JKSCHW at aol.com JKSCHW at aol.com
Sat Nov 21 06:22:07 PST 1998


In a message dated 98-11-20 14:24:31 EST, you write:

<< Put another way, if there is an expectant mother,

mustn't there be an expectant child?

Begs question. You can call a woman so is exoectant an expectant woman oe a pregnant woman. She';s not a mother unless she has a baby, so you can't argue from the fact that we call her a mother, if we do, that therefpre the fetus is a baby.

>I've always been "pro-choice," but the air has

been slowly going out of that balloon for a while

now. I've yet to hear a logically coherent argument

for it.

The issue is tough, but there is a large literature on the subject. You can geta good sample in anlmost any good intro ethics texts.

(1) Judith Jarvis Thompson has a famous article in which she argues that even if a fetus is a human and has as much a right to life as you or me, it does not follow that abortion is wrong. The argument turens on the idea that I do not have a right to the use of your body to keep me alive, even for a minute. So if I would have to be hooked up to you to live, you would be justified in saying, Solly Chollie, it's inconvenient, even if that would kill me. The analogy is obvious.

(2) Them there are the arguments that turn on whether fetuses are people. These generally operate by remarking that people have features--rationality, linguistic capacity, etc., that fetuses don't have. The argument hasa lot of force against people who are carnivores--surely we think it's OK to eat cows, but a grown cow is a lot more rational, etc. thana fetus. If we found something as dumb asa fetus on Mars, we certainly would not conclude there's intelligfent life there.

The problem with this line of argument is the line-drawing issue. Newborns aren't smarter than fetuses, so it must be OK to kill them if it's OK to kill a fetus. Thus Singer and Michael Tooley.

Various philosophers have wrestled with the issue.
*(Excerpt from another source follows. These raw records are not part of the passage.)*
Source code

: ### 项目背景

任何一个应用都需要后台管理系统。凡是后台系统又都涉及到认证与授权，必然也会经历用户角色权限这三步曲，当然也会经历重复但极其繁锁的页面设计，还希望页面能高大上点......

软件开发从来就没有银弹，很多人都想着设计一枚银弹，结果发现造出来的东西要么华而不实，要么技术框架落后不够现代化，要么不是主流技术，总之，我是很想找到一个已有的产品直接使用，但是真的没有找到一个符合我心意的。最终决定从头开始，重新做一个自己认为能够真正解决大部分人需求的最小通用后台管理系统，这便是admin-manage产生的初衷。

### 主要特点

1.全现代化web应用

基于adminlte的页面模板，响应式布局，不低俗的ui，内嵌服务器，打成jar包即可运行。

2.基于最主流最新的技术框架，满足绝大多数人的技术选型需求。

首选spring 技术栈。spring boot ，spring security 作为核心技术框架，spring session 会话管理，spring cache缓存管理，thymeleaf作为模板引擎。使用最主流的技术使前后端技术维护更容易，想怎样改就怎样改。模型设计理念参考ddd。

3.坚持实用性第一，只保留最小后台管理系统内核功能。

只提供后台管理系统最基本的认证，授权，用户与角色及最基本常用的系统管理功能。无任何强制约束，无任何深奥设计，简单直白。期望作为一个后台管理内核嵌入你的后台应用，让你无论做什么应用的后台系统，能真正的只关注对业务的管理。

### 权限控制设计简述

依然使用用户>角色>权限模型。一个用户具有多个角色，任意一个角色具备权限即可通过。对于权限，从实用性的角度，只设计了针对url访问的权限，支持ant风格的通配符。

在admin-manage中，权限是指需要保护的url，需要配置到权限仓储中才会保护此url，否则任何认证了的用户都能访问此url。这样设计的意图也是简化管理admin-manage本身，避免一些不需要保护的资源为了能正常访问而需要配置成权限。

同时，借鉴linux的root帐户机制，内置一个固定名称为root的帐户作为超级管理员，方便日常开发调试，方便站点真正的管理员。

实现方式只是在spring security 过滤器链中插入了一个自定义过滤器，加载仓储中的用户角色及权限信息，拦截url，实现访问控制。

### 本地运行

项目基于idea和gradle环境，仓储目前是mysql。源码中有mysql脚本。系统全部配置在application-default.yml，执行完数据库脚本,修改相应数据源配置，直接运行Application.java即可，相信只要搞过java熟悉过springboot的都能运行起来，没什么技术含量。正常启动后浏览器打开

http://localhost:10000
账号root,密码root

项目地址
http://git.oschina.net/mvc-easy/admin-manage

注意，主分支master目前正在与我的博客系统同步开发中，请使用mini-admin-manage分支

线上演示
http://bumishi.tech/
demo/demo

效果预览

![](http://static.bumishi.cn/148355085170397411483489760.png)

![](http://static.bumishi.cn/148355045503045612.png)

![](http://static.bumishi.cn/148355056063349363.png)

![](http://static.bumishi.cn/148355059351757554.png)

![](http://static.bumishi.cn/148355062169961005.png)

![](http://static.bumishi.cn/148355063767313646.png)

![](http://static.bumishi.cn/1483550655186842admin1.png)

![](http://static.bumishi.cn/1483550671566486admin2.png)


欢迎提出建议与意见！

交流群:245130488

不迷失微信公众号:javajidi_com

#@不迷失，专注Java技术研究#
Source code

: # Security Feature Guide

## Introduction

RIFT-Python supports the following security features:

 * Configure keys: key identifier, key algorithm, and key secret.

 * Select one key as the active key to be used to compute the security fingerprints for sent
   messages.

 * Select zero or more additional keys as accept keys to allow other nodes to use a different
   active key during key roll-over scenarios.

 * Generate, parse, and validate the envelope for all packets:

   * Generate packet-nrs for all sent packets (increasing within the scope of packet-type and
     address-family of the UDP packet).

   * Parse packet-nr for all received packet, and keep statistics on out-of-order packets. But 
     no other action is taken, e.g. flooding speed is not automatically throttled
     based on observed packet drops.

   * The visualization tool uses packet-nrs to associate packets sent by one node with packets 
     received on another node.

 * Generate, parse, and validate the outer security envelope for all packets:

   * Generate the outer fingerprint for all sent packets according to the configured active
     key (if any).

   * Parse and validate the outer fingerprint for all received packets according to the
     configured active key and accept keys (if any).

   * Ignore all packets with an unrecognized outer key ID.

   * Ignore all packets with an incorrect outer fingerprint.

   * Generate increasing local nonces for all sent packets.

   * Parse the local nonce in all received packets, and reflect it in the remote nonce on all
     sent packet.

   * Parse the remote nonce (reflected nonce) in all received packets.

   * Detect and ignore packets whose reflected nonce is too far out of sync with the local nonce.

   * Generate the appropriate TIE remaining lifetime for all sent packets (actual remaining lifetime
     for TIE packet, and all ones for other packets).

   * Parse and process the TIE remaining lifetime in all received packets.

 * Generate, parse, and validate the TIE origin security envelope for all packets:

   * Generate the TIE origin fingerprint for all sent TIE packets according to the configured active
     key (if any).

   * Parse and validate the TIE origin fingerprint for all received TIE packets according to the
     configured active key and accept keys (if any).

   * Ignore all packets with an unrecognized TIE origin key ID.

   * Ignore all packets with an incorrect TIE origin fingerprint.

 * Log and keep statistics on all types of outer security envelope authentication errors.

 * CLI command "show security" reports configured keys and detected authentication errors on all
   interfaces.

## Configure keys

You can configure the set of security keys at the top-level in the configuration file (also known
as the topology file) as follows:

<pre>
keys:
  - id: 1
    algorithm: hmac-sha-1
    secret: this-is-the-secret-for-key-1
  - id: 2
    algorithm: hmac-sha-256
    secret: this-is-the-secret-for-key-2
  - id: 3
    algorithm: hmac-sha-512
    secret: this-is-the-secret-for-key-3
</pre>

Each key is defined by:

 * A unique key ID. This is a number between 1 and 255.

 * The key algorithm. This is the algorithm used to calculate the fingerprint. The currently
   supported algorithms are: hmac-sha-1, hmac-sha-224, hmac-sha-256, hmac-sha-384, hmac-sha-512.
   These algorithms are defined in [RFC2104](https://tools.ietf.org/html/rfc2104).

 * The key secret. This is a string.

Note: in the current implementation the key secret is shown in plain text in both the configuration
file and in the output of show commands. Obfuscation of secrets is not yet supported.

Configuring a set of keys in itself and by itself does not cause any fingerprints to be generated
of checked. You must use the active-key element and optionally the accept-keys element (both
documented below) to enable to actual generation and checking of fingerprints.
My own solution is characteristically pragmatic. Line drawing is arbitrary, so we can draw the line at birth in part because that respecxts the strong feelings lots of people have about infanticide and in part because we think it would be bad for _us_ if we casually killed newborns. That doesn't get rid of thye artbitrariness, but it provfides a reason for drawing the line where most people think it should be drawn.

> Any defense of womanhood must, it seems,

grant some standing to the baby in the womb.

Whyzzat?


>And

it seems incontrovertible that at some point in

the third trimester, at the least, there IS a

baby in the womb. >>

Hardly. AT least if "baby" you mean "personw ith moral standing."